A variety of vaccine delivery systems including peptides with various adjuvants, recombinant particles, live recombinant viruses and bacteria and plasmid DNA were tested for their ability to induce CD8+ cytotoxic T lymphocytes (CTL) against a well-defined epitope (amino acids 252–260) from the circumsporozoite (CS) protein of Plasmodium berghei. We compared routes of immunization that would be applicable for the administration of a malaria vaccine in humans. The majority of these vaccines did not induce high CTL responses in the spleens of immunized mice. However, both a yeast-derived Ty virus-like particle expressing the optimal nine-amino acid epitope SYIPSAEKI from the CS protein (CSP-VLP) and a lipid-tailed peptide of this same sequence induced high levels of the major histocompatibility complex (MHC) class I-restricted CTL with one and three subcutaneous immunizations, respectively.
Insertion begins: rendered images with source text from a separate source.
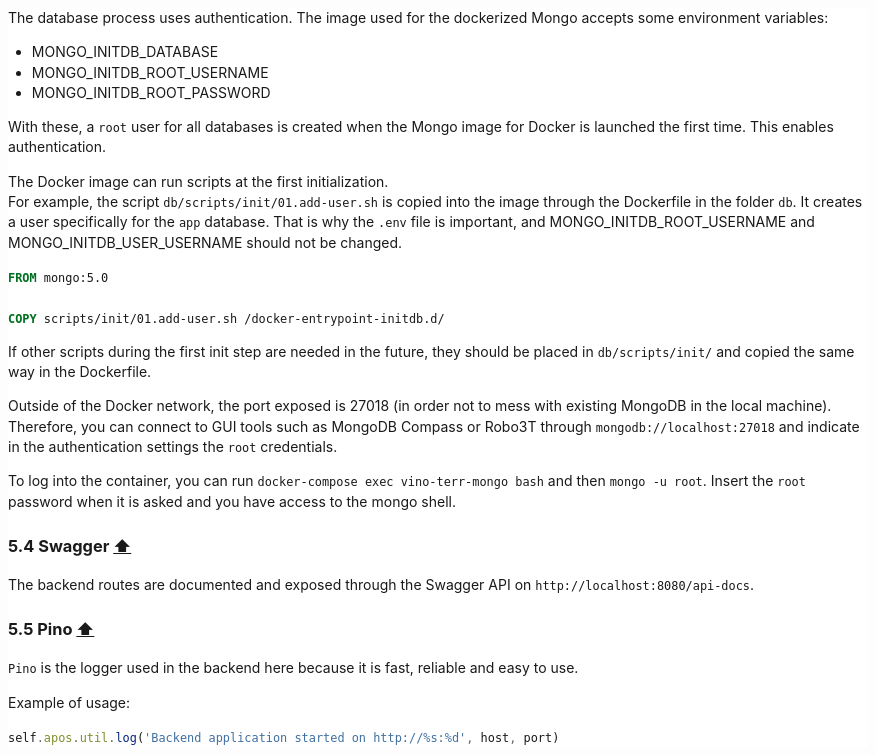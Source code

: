 The database process uses authentication. The image used for the dockerized Mongo accepts some environment variables:

- MONGO_INITDB_DATABASE
- MONGO_INITDB_ROOT_USERNAME
- MONGO_INITDB_ROOT_PASSWORD

With these, a `root` user for all databases is created when the Mongo image for Docker is launched the first time. This
enables authentication.

The Docker image can run scripts at the first initialization.<br>
For example, the script `db/scripts/init/01.add-user.sh` is copied into the image through the Dockerfile in the
folder `db`. It creates a user specifically for the `app` database. That is why the `.env` file is important, and
MONGO_INITDB_ROOT_USERNAME and MONGO_INITDB_USER_USERNAME should not be changed.

```Dockerfile
FROM mongo:5.0

COPY scripts/init/01.add-user.sh /docker-entrypoint-initdb.d/
```

If other scripts during the first init step are needed in the future, they should be placed in `db/scripts/init/` and
copied the same way in the Dockerfile.

Outside of the Docker network, the port exposed is 27018 (in order not to mess with existing MongoDB in the local
machine). Therefore, you can connect to GUI tools such as MongoDB Compass or Robo3T through `mongodb://localhost:27018`
and indicate in the authentication settings the `root` credentials.

To log into the container, you can run `docker-compose exec vino-terr-mongo bash` and then `mongo -u root`. Insert
the `root` password when it is asked and you have access to the mongo shell.

<a id="5-4"></a>

### 5.4 Swagger [&#x2B06;](#contents)

The backend routes are documented and exposed through the Swagger API on `http://localhost:8080/api-docs`.

<a id="5-5"></a>

### 5.5 Pino [&#x2B06;](#contents)

`Pino` is the logger used in the backend here because it is fast, reliable and easy to use.

Example of usage:

```js
self.apos.util.log('Backend application started on http://%s:%d', host, port)
```

<a id="5-6"></a>

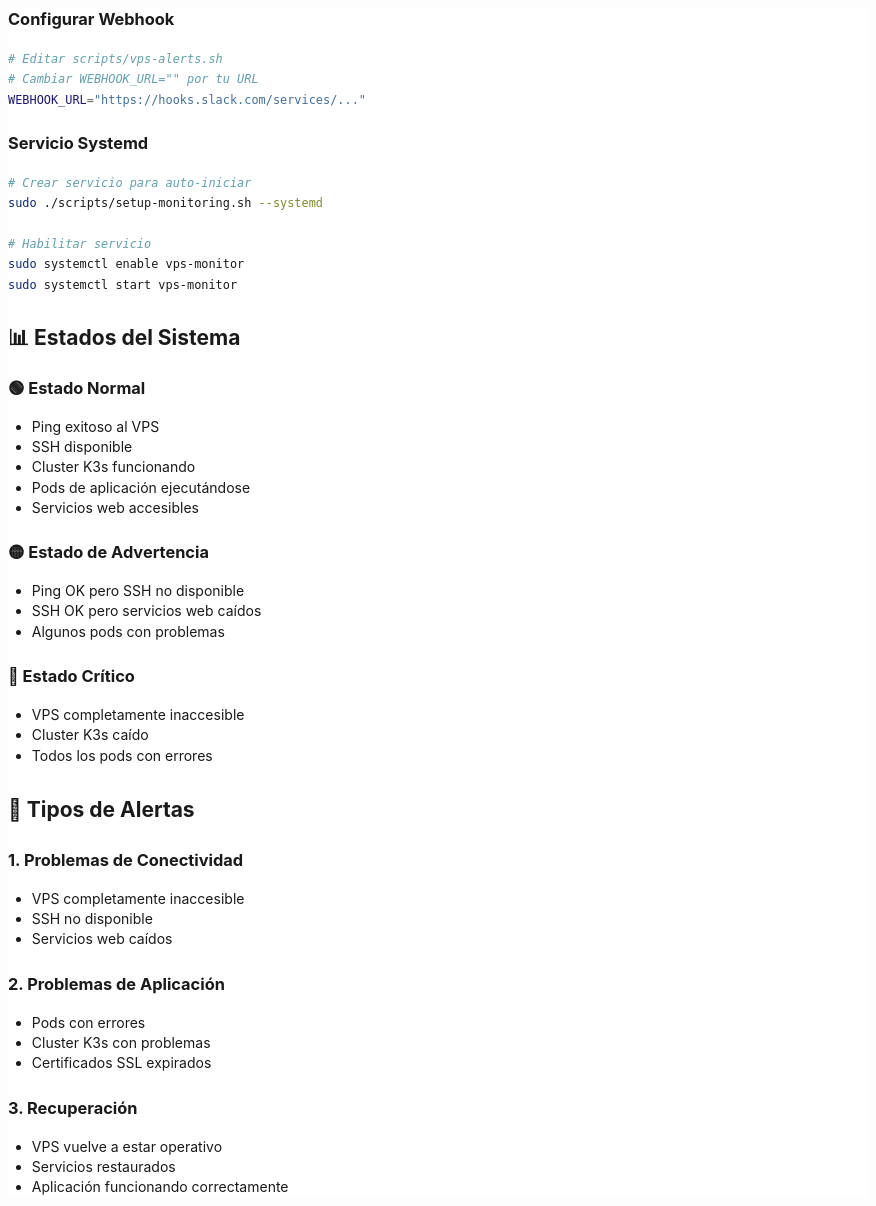 ### **Configurar Webhook**
```bash
# Editar scripts/vps-alerts.sh
# Cambiar WEBHOOK_URL="" por tu URL
WEBHOOK_URL="https://hooks.slack.com/services/..."
```

### **Servicio Systemd**
```bash
# Crear servicio para auto-iniciar
sudo ./scripts/setup-monitoring.sh --systemd

# Habilitar servicio
sudo systemctl enable vps-monitor
sudo systemctl start vps-monitor
```

## 📊 Estados del Sistema

### **🟢 Estado Normal**
- Ping exitoso al VPS
- SSH disponible
- Cluster K3s funcionando
- Pods de aplicación ejecutándose
- Servicios web accesibles

### **🟡 Estado de Advertencia**
- Ping OK pero SSH no disponible
- SSH OK pero servicios web caídos
- Algunos pods con problemas

### **🔴 Estado Crítico**
- VPS completamente inaccesible
- Cluster K3s caído
- Todos los pods con errores

## 🚨 Tipos de Alertas

### **1. Problemas de Conectividad**
- VPS completamente inaccesible
- SSH no disponible
- Servicios web caídos

### **2. Problemas de Aplicación**
- Pods con errores
- Cluster K3s con problemas
- Certificados SSL expirados

### **3. Recuperación**
- VPS vuelve a estar operativo
- Servicios restaurados
- Aplicación funcionando correctamente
Moreover, these CTL were able to recognize naturally processed antigen expressed by a recombinant vaccinia virus. The levels of CTL induced by CSP-VLP could be augmented by co-immunization with certain cytokines. Target cells pulsed with CSP-VLP were recognized and lysed, showing that the particles were effectively processed and presented through MHC class I presentation pathway. The levels of CTL induced using CSP-VLP and lipopeptides are comparable to those observed after immunization with multiple doses of irradiated sporozoites.